In a recent unfolding of events, popular comedian Sarah Silverman has joined a class-action lawsuit against OpenAI, and separately against Meta, alleging copyright infringement. According to court documents, Silverman asserts that these tech companies have utilized her copyrighted work without consent to train their artificial intelligence (AI) algorithms.

AI Trained on Unauthorized Works

Silverman, along with authors Christopher Golden and Richard Kadrey, initiated their legal action in the U.S. District Court of the Northern District of California, San Francisco Division, on a recent Friday. The lawsuits accuse the tech companies of illicitly copying and ingesting the authors’ works – notably, Silverman’s memoir, “The Bedwetter” – from illegitimate online “shadow libraries” housing thousands of texts.

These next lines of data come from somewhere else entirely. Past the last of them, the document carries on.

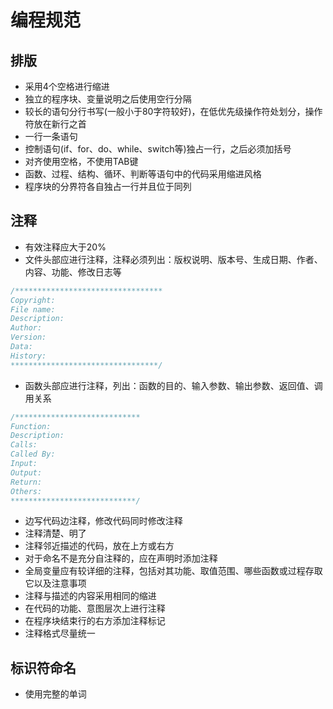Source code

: # 编程规范

## 排版

* 采用4个空格进行缩进
* 独立的程序块、变量说明之后使用空行分隔
* 较长的语句分行书写(一般小于80字符较好)，在低优先级操作符处划分，操作符放在新行之首
* 一行一条语句
* 控制语句(if、for、do、while、switch等)独占一行，之后必须加括号
* 对齐使用空格，不使用TAB键
* 函数、过程、结构、循环、判断等语句中的代码采用缩进风格
* 程序块的分界符各自独占一行并且位于同列

## 注释

* 有效注释应大于20%
* 文件头部应进行注释，注释必须列出：版权说明、版本号、生成日期、作者、内容、功能、修改日志等

```c
/*********************************
Copyright:
File name:
Description:
Author:
Version:
Data:
History:
*********************************/
```

* 函数头部应进行注释，列出：函数的目的、输入参数、输出参数、返回值、调用关系

```c
/****************************
Function:
Description:
Calls:
Called By:
Input:
Output:
Return:
Others:
****************************/
```

* 边写代码边注释，修改代码同时修改注释
* 注释清楚、明了
* 注释邻近描述的代码，放在上方或右方
* 对于命名不是充分自注释的，应在声明时添加注释
* 全局变量应有较详细的注释，包括对其功能、取值范围、哪些函数或过程存取它以及注意事项
* 注释与描述的内容采用相同的缩进
* 在代码的功能、意图层次上进行注释
* 在程序块结束行的右方添加注释标记
* 注释格式尽量统一

## 标识符命名

* 使用完整的单词
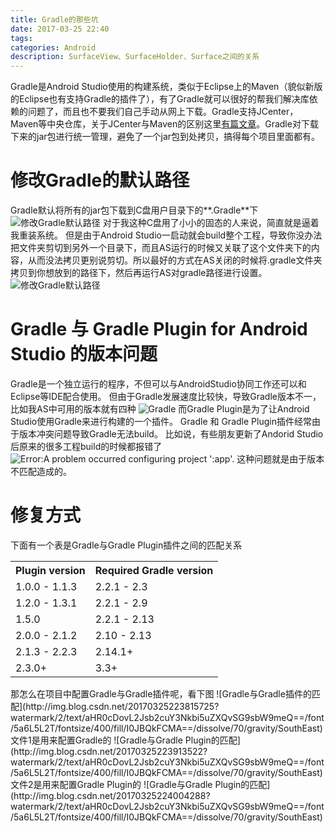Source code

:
 ```yaml
---
title: Gradle的那些坑
date: 2017-03-25 22:40
tags:
categories: Android
description: SurfaceView、SurfaceHolder、Surface之间的关系
---
```


Gradle是Android Studio使用的构建系统，类似于Eclipse上的Maven（貌似新版的Eclipse也有支持Gradle的插件了），有了Gradle就可以很好的帮我们解决库依赖的问题了，而且也不要我们自己手动从网上下载。Gradle支持JCenter，Maven等中央仓库，关于JCenter与Maven的区别这里[有篇文章](http://blog.sina.com.cn/s/blog_72ef7bea0102vvqg.html)。Gradle对下载下来的jar包进行统一管理，避免了一个jar包到处拷贝，搞得每个项目里面都有。

# 修改Gradle的默认路径
Gradle默认将所有的jar包下载到C盘用户目录下的**.Gradle**下
![修改Gradle默认路径](http://img.blog.csdn.net/20170325223333076?watermark/2/text/aHR0cDovL2Jsb2cuY3Nkbi5uZXQvSG9sbW9meQ==/font/5a6L5L2T/fontsize/400/fill/I0JBQkFCMA==/dissolve/70/gravity/SouthEast)
对于我这种C盘用了小小的固态的人来说，简直就是逼着我重装系统。
但是由于Android Studio一启动就会build整个工程，导致你没办法把文件夹剪切到另外一个目录下，而且AS运行的时候又关联了这个文件夹下的内容，从而没法拷贝更别说剪切。所以最好的方式在AS关闭的时候将.gradle文件夹拷贝到你想放到的路径下，然后再运行AS对gradle路径进行设置。
![修改Gradle默认路径](http://img.blog.csdn.net/20170325223445468?watermark/2/text/aHR0cDovL2Jsb2cuY3Nkbi5uZXQvSG9sbW9meQ==/font/5a6L5L2T/fontsize/400/fill/I0JBQkFCMA==/dissolve/70/gravity/SouthEast)

# Gradle 与 Gradle Plugin for Android Studio 的版本问题
Gradle是一个独立运行的程序，不但可以与AndroidStudio协同工作还可以和Eclipse等IDE配合使用。
但由于Gradle发展速度比较快，导致Gradle版本不一，比如我AS中可用的版本就有四种
![Gradle](http://img.blog.csdn.net/20170325223523188?watermark/2/text/aHR0cDovL2Jsb2cuY3Nkbi5uZXQvSG9sbW9meQ==/font/5a6L5L2T/fontsize/400/fill/I0JBQkFCMA==/dissolve/70/gravity/SouthEast)
而Gradle Plugin是为了让Android Studio使用Gradle来进行构建的一个插件。
Gradle 和 Gradle Plugin插件经常由于版本冲突问题导致Gradle无法build。
比如说，有些朋友更新了Andorid Studio后原来的很多工程build的时候都报错了
![Error:A problem occurred configuring project ':app'.](http://img.blog.csdn.net/20170325223630705?watermark/2/text/aHR0cDovL2Jsb2cuY3Nkbi5uZXQvSG9sbW9meQ==/font/5a6L5L2T/fontsize/400/fill/I0JBQkFCMA==/dissolve/70/gravity/SouthEast)
这种问题就是由于版本不匹配造成的。
# 修复方式
下面有一个表是Gradle与Gradle Plugin插件之间的匹配关系
<table><tbody><tr><th>Plugin version</th><th>Required Gradle version</th></tr><tr><td>1.0.0 - 1.1.3</td><td>2.2.1 - 2.3</td></tr><tr><td>1.2.0 - 1.3.1</td><td>2.2.1 - 2.9</td></tr><tr><td>1.5.0</td><td>2.2.1 - 2.13</td></tr><tr><td>2.0.0 - 2.1.2</td><td>2.10 - 2.13</td></tr><tr><td>2.1.3 - 2.2.3</td><td>2.14.1+</td></tr><tr><td>2.3.0+</td><td>3.3+</td></tr></tbody></table>
那怎么在项目中配置Gradle与Gradle插件呢，看下图
![Gradle与Gradle插件的匹配](http://img.blog.csdn.net/20170325223815725?watermark/2/text/aHR0cDovL2Jsb2cuY3Nkbi5uZXQvSG9sbW9meQ==/font/5a6L5L2T/fontsize/400/fill/I0JBQkFCMA==/dissolve/70/gravity/SouthEast)
文件1是用来配置Gradle的
![Gradle与Gradle Plugin的匹配](http://img.blog.csdn.net/20170325223913522?watermark/2/text/aHR0cDovL2Jsb2cuY3Nkbi5uZXQvSG9sbW9meQ==/font/5a6L5L2T/fontsize/400/fill/I0JBQkFCMA==/dissolve/70/gravity/SouthEast)
文件2是用来配置Gradle Plugin的
![Gradle与Gradle Plugin的匹配](http://img.blog.csdn.net/20170325224004288?watermark/2/text/aHR0cDovL2Jsb2cuY3Nkbi5uZXQvSG9sbW9meQ==/font/5a6L5L2T/fontsize/400/fill/I0JBQkFCMA==/dissolve/70/gravity/SouthEast)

The suit against Meta draws on the company’s own research paper about their large-language model, LLaMA. The research paper, publicly accessible since February, acknowledges the use of text from The Pile as part of their training dataset. This admission, the lawsuit argues, implies usage of copyrighted content from the said shadow libraries.

The plaintiffs demand compensation for damages and propose changes to the LLaMA and ChatGPT AI models to prevent further infringement.

Training of ChatGPT Questioned

The source of training data for OpenAI’s ChatGPT remains unclear. However, the lawsuit alleges that ChatGPT’s ability to produce summaries of the plaintiffs’ works indicates it was trained on their copyrighted material.

For instance, the suit includes a sample of text generated by ChatGPT when asked to summarise Silverman’s memoir, “The Bedwetter”. The accuracy of the summary suggests direct training on the copyrighted work, leading to legal contention.

Ongoing Legal Challenges Against AI Training

The lawyers for the three authors, Joseph Saveri and Matthew Butterick, are no strangers to this type of legal dispute. They are currently engaged in other litigation involving Copilot, an AI-powered coding assistant on GitHub, and an image generator by Stability AI.

On their website, the attorneys claim that copyrighted content forms a large part of the training data used by both OpenAI and Meta. This material was used without permission, recognition, or compensation.

Implications for AI and Copyright Laws

These lawsuits represent the tip of the iceberg in a growing number of legal cases that could shape how AI learns and the role copyright law will play in these processes.

Digital media and intellectual property specialist Robert deBrauwere, from the law firm Pryor Cashman, predicts more cases will follow.